BEST MODES FOR CARRYING OUT THE INVENTION
1. Embodiment 1
[0068] FIG. 1 is an explanatory diagram showing the entire
structure of a wafer crack prevention device (substrate defect
repairing device) according to embodiment 1 of the present
invention. Embodiment 1 shows a wafer crack prevention device which
is mainly used for a repairing process for chipping. As shown in
FIG. 1, a disc-shaped Si wafer 1, housed in a wafer cassette 2
serving as a substrate housing unit, is used as a substrate to be
processed, and this may be mounted on a wafer positioning base 4 by
a wafer transporting arm 3.
[0069] FIG. 2 is an explanatory diagram showing the wafer
transporting arm 3 serving as transporting means in detail. As
shown in these figures, the wafer transporting arm is constituted
by a supporting portion 3a, a longitudinal extending unit 3b, first
and second rotation shafts 3c, 3d and first and second arm portions
3e, 3f.
[0070] The longitudinal extending unit 3b is provided on the
supporting portion 3a so as to be freely extended longitudinally,
and the height H1 of the second arm portion 3f is set to a height
of a Si wafer 1 and a height of a wafer positioning base 4 (not
shown) in a wafer cassette 2 by the extension and shrinkage of the
longitudinal extending unit 3b.
[0071] FIG. 3 is an explanatory diagram showing a rotation
mechanism of the wafer transporting arm 3. As shown in this figure,
a first rotation shaft 3c is provided on the longitudinal extending
unit 3b, and the first arm portion 3e is provided so as to make a
rotation R1 centered on the first rotation shaft 3c, and a second
rotation shaft 3d is attached to the tip of the first arm portion
3e, and the second arm portion 3f is provided so as to make a
rotation R2 centered on the second rotation shaft 3d.

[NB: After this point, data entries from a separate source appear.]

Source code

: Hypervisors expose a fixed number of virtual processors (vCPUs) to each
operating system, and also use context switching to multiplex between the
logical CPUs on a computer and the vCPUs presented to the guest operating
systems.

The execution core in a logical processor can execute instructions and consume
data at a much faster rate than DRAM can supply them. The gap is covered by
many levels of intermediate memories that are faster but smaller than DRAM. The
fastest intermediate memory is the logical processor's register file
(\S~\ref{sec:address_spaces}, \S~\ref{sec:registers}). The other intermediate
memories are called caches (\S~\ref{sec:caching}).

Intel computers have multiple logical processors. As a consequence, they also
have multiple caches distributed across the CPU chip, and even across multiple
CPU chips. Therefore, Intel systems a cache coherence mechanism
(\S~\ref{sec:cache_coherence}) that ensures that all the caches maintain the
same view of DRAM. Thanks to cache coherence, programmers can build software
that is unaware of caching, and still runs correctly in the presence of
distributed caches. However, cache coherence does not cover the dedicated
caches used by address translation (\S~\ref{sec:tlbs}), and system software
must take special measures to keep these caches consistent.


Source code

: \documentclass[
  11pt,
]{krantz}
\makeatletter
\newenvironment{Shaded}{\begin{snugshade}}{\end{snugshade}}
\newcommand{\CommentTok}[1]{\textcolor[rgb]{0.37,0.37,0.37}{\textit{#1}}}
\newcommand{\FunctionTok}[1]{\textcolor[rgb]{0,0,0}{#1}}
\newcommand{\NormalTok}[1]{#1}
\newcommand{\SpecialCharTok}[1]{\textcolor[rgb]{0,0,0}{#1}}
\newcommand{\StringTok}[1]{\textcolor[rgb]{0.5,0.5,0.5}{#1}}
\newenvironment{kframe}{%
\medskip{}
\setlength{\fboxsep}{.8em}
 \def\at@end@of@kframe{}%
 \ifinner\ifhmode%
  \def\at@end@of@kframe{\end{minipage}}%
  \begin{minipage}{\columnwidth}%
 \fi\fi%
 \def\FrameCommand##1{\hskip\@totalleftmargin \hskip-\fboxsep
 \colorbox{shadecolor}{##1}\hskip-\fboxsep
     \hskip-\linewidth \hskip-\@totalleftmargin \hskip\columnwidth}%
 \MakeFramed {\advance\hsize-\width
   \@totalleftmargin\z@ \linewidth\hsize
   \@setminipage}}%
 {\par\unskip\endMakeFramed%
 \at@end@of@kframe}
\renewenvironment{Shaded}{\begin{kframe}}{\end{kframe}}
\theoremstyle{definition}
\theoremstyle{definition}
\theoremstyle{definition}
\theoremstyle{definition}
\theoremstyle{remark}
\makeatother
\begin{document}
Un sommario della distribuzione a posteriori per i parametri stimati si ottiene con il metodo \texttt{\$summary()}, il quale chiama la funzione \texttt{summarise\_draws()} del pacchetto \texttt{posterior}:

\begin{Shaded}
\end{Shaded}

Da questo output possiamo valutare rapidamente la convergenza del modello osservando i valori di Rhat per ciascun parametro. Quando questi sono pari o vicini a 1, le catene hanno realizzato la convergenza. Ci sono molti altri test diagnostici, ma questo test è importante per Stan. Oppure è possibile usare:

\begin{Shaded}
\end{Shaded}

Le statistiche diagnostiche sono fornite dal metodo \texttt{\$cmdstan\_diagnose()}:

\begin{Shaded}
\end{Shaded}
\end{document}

[0072] The wafer transporting arm 3 having such a structure takes a
plurality of Si wafers 1 from a wafer cassette 2 that houses these
wafers by utilizing the extending mechanism of the longitudinal
extending unit 3b and the rotation mechanisms of the first arm
portions 3e, 3f, and these are transported and mounted (loading) on
the wafer positioning base 4 with high precision; thus, it is
capable of carrying out the first transporting process. Moreover,
the wafer transporting arm 3 removes the Si wafer 1 mounted on the
wafer positioning base 4, and transports and returns it to the
wafer cassette 2; thus, it is also capable of carrying out the
second transporting process.
[0073] In other words, the wafer transporting arm 3 carries out the
first and second transporting processes so that the Si wafer 1 is
automatically mounted onto the wafer positioning base 4 and also
removed from the wafer positioning base 4.
[0074] As shown in the aforementioned FIG. 1, the wafer positioning
base 4, which serves as a substrate bearing means, can rotate in
the rotation direction of R3 centered on the center portion of the
Si wafer 1 mounted thereon, under the control of a personal
computer 9. Here, the rotation of the wafer positioning base 4 is
carried out under the control of the personal computer 9.
[0075] A position detection sensor 5 obtains an image signal
derived from the entire image of the Si wafer 1 as information for
defect detection, and gives this signal to the personal computer 9.
On the basis of gradations and shapes in the image specified by the
image signal, the personal computer 9 recognizes coordinates
(defect portion) of a defect, such as a chipping and a crack, on
the Si wafer 1, and stores the coordinates in a storing unit, not
shown. Moreover, on the basis of the image signal, the personal
computer 9 also makes it possible to display the image of the Si
wafer 1 on the monitor screen 10a of the monitor 10.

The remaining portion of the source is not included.